— Action item —
Using the data that follows, return exactly the lines from the one that contains "That description includes detailed descriptions" through the one that contains "和 C\@ 之间的不同点。", ends included.

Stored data
§ §

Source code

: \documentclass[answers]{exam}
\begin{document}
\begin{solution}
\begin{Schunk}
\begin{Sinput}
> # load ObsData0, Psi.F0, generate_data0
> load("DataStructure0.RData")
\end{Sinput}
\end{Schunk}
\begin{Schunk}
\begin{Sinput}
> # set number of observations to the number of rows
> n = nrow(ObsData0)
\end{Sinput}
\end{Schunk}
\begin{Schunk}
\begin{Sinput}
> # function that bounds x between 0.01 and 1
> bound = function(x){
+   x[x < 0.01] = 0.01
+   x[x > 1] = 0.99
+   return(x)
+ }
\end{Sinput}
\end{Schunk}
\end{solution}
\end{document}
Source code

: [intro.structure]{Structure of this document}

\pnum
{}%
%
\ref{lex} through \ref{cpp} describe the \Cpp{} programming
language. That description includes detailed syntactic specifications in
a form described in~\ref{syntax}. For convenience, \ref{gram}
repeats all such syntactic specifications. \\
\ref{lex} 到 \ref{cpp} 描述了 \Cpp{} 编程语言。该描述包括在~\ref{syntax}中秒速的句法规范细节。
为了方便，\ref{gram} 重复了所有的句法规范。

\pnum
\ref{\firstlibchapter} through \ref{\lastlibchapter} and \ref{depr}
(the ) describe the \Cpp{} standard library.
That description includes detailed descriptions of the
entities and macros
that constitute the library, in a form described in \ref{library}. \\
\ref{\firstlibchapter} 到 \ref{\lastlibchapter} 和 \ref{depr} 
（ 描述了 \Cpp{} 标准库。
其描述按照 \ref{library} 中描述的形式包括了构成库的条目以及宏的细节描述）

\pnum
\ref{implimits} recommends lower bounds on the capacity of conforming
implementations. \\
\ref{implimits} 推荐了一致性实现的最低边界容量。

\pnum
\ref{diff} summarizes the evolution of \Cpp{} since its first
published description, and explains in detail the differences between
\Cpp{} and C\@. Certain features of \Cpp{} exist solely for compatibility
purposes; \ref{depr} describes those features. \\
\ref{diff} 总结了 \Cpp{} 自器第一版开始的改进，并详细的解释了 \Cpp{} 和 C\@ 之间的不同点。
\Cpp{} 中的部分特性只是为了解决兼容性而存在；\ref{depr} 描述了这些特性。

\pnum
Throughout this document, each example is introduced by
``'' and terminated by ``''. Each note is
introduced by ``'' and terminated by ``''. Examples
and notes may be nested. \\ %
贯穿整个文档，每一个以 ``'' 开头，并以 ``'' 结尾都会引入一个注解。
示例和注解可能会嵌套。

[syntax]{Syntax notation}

§ §

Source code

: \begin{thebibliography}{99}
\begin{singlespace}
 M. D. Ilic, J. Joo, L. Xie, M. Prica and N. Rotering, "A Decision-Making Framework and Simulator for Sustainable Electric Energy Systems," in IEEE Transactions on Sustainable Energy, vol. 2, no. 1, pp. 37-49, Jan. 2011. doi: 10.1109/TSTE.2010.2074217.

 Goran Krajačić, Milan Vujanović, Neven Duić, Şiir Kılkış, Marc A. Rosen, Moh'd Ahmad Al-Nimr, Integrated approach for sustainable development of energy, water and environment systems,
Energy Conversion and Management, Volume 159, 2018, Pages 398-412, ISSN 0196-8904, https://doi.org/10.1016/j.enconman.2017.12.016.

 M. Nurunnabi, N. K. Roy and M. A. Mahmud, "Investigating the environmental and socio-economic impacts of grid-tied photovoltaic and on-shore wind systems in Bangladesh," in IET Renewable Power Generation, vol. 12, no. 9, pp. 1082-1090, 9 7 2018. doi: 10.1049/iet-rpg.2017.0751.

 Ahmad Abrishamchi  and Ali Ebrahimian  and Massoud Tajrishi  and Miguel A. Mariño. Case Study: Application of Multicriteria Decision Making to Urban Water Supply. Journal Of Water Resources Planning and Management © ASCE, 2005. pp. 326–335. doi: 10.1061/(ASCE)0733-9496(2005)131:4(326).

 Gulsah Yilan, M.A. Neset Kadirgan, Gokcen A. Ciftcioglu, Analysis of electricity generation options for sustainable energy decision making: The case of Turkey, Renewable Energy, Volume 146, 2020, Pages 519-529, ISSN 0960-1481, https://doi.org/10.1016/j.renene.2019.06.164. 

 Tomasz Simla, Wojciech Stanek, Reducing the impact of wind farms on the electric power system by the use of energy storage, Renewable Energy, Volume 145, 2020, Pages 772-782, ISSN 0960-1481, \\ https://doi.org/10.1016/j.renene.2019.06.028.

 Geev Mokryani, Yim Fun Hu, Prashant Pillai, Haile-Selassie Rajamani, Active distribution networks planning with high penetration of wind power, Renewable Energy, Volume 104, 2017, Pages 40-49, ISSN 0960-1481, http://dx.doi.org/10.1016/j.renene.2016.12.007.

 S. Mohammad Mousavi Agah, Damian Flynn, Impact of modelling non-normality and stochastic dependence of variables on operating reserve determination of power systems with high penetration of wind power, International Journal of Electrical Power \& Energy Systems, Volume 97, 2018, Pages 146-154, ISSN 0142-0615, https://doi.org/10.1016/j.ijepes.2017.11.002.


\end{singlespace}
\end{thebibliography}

§ §

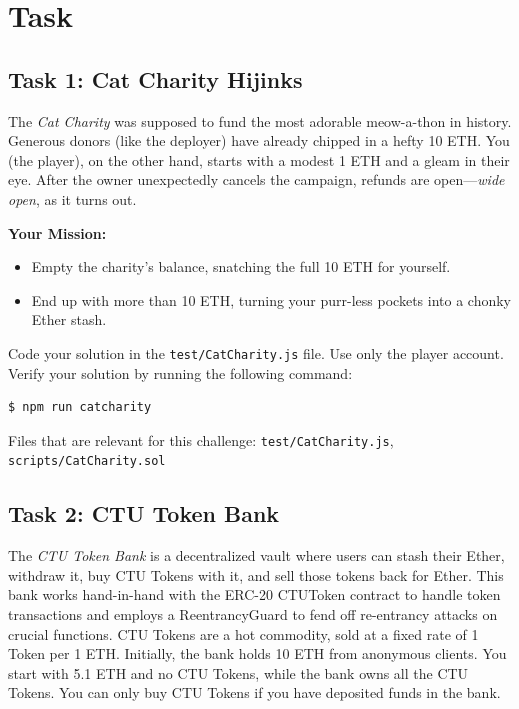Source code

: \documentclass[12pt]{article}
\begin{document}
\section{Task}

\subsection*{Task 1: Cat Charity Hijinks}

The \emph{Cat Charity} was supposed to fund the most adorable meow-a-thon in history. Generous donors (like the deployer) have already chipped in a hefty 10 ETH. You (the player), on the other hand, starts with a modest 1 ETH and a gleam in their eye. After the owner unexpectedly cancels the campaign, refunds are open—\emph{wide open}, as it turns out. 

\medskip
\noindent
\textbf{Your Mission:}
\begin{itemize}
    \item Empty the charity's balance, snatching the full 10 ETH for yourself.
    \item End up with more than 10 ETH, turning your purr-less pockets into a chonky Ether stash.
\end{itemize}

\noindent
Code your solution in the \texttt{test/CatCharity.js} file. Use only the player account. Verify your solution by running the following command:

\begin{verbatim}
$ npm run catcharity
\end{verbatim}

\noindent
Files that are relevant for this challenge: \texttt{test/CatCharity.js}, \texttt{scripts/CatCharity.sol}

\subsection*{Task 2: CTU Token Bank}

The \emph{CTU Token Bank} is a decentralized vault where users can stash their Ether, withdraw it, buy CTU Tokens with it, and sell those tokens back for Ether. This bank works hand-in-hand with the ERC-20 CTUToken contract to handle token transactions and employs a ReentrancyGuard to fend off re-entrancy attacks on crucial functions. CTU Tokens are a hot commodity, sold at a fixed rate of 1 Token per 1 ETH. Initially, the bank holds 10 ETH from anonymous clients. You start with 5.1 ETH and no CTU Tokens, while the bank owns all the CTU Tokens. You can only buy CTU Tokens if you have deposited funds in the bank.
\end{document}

§ §

— Your response —
That description includes detailed descriptions of the
entities and macros
that constitute the library, in a form described in \ref{library}. \\
\ref{\firstlibchapter} 到 \ref{\lastlibchapter} 和 \ref{depr} 
（ 描述了 \Cpp{} 标准库。
其描述按照 \ref{library} 中描述的形式包括了构成库的条目以及宏的细节描述）

\pnum
\ref{implimits} recommends lower bounds on the capacity of conforming
implementations. \\
\ref{implimits} 推荐了一致性实现的最低边界容量。

\pnum
\ref{diff} summarizes the evolution of \Cpp{} since its first
published description, and explains in detail the differences between
\Cpp{} and C\@. Certain features of \Cpp{} exist solely for compatibility
purposes; \ref{depr} describes those features. \\
\ref{diff} 总结了 \Cpp{} 自器第一版开始的改进，并详细的解释了 \Cpp{} 和 C\@ 之间的不同点。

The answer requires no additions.